In the Architectural and Site-Specific category, some work falls easily within the fine art category in every other way, except for being fixed to a location, and perhaps having required specialized installation expertise. Some installations are the work of adults or children from a community, with no training in mosaic fabrication at all. Some of those have specific restrictions that further challenge the artist leading the work, such as requiring that no cutting of material by the participants be allowed for safety reasons. In those works, I was looking for the expert leadership of the artist in ensuring consistently clean work, and maintaining a level of craftsmanship from the participants that pulled the work together. I required of myself that the stories that came along with the work didn’t overly influence my objectivity in looking at the pieces for their artistic and technical merits. The artistry of each piece, within the confines of the restrictions placed on the artist, was perhaps the most important. Designing a large work to compensate for the limitations, is not easy. We were rewarded with many shining examples of this criteria. Bonnie Cohen’s Connect received the Best Architectural award, while Ann Wydeven’s La Casa de la Esperanza Charter School received the award for Best Community Mosaic.

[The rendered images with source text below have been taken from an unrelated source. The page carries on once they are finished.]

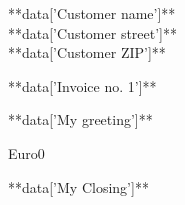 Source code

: \documentclass{letter}
\date{**data['23. May 2009']**}
\begin{document}
  \begin{letter}{**data['Customer name']** \\ **data['Customer street']** \\ **data['Customer ZIP']**}
    \opening{**data['Invoice no. 1']**}
    **data['My greeting']**
    \begin{invoice}{Euro}{0}
    \end{invoice}
    \closing{**data['My Closing']**}
  \end{letter}
\end{document}
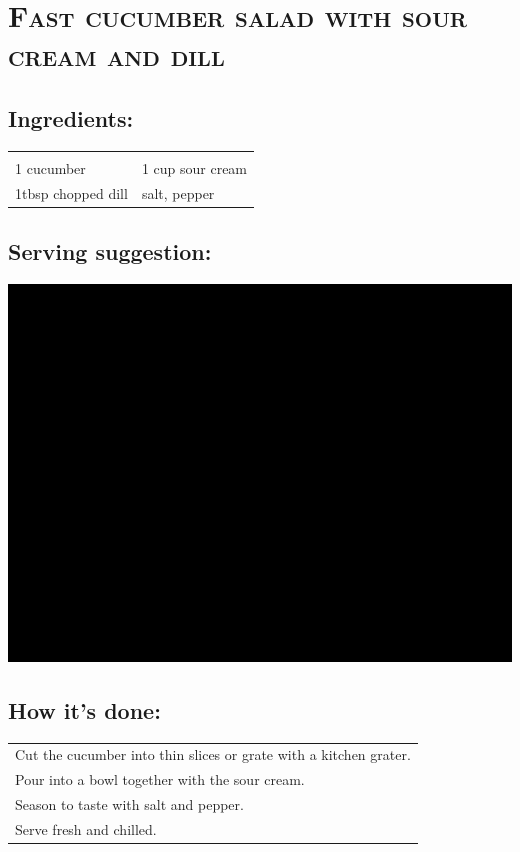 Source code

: \section{\textsc{Fast cucumber salad with sour cream and dill}}

\subsection*{Ingredients:}

\begin{tabular}{p{7.5cm} p{7.5cm}}
	& \\
	1 cucumber & 1 cup sour cream \\
	1tbsp chopped dill & salt, pepper
\end{tabular}

\subsection*{Serving suggestion:}

\includegraphics[width=\textwidth]{img/ph.jpg} \cite{gurkensalatdill}

\subsection*{How it's done:}

\begin{tabular}{p{15cm}}
	\\
  Cut the cucumber into thin slices or grate with a kitchen grater.\\
  Pour into a bowl together with the sour cream.\\
  Season to taste with salt and pepper.\\
  Serve fresh and chilled.
\end{tabular}
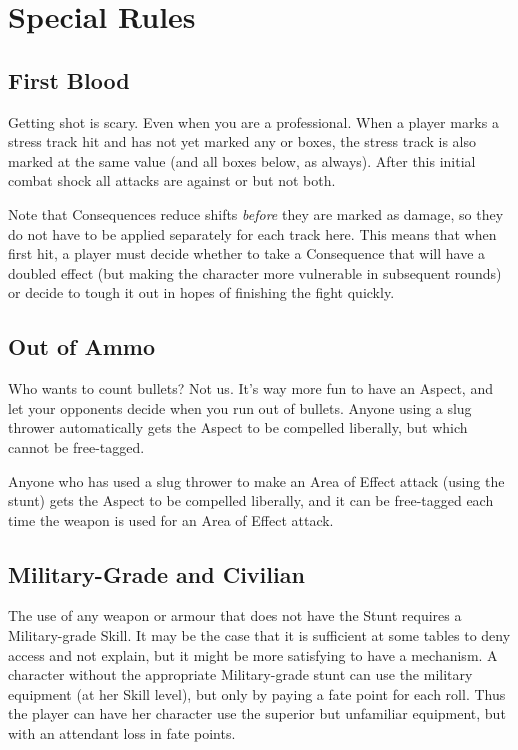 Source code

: \section{Special Rules}\label{sec:personal-combat-special-rules}

\subsection{First Blood}\label{sec:personal-combat-first-blood}

Getting shot is scary. Even when you are a professional. When a player marks a \Health{} stress track hit and has not yet marked any \Health{} or \Composure{} boxes, the \Composure{} stress track is also marked at the same value (and all boxes below, as always). After this initial combat shock all attacks are against \Health{} or \Composure{} but not both.

Note that Consequences reduce shifts \emph{before} they are marked as damage, so they do not have to be applied separately for each track here.  This means that when first hit, a player must decide whether to take a Consequence that will have a doubled effect (but making the character more vulnerable in subsequent rounds) or decide to tough it out in hopes of finishing the fight quickly.

\subsection{Out of Ammo}\label{sec:out-of-ammo}

Who wants to count bullets? Not us. It's way more fun to have an Aspect, and let your opponents decide when you run out of bullets. Anyone using a slug thrower automatically gets the Aspect  to be compelled liberally, but which cannot be free-tagged.

Anyone who has used a slug thrower to make an Area of Effect attack (using the  stunt) gets the Aspect  to be compelled liberally, and it can be free-tagged each time the weapon is used for an Area of Effect attack.

\subsection{Military-Grade and Civilian}
\label{sec:military-grade-and-civilian}

The use of any weapon or armour that does not have the  Stunt requires a Military-grade Skill. It may be the case that it is sufficient at some tables to deny access and not explain, but it might be more satisfying to have a mechanism. A character without the appropriate Military-grade stunt can use the military equipment (at her Skill level), but only by paying a fate point for each roll. Thus the player can have her character use the superior but unfamiliar equipment, but with an attendant loss in fate points.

It was an honor to be asked to judge this edition of MAI. My thanks to SAMA’s Board of Trustees and to Dawnmarie Zimmerman, for trusting me with the task and providing the guidance and support necessary for the successful completion of the process. Many thanks to my fellow juror, Julia Lang-Shapiro, for the insight and perspective on each piece. Thank you also to all who submitted work for consideration; I am equally inspired by some of the work that through the vagaries of the process did to make it into the show, as with the pieces that did.
Macungie, PA, USA
Anabella Wewer is a graphic designer, passionate metalsmith and a internationally exhibited mosaic artist. A native of Caracas, Venezuela, and fluent in four languages, Anabella is well travelled and has studied mosaic all over the world with contemporary mosaic masters. In addition to her current studio practice she currently teaches and curates educational experiences with visiting instructors to the US.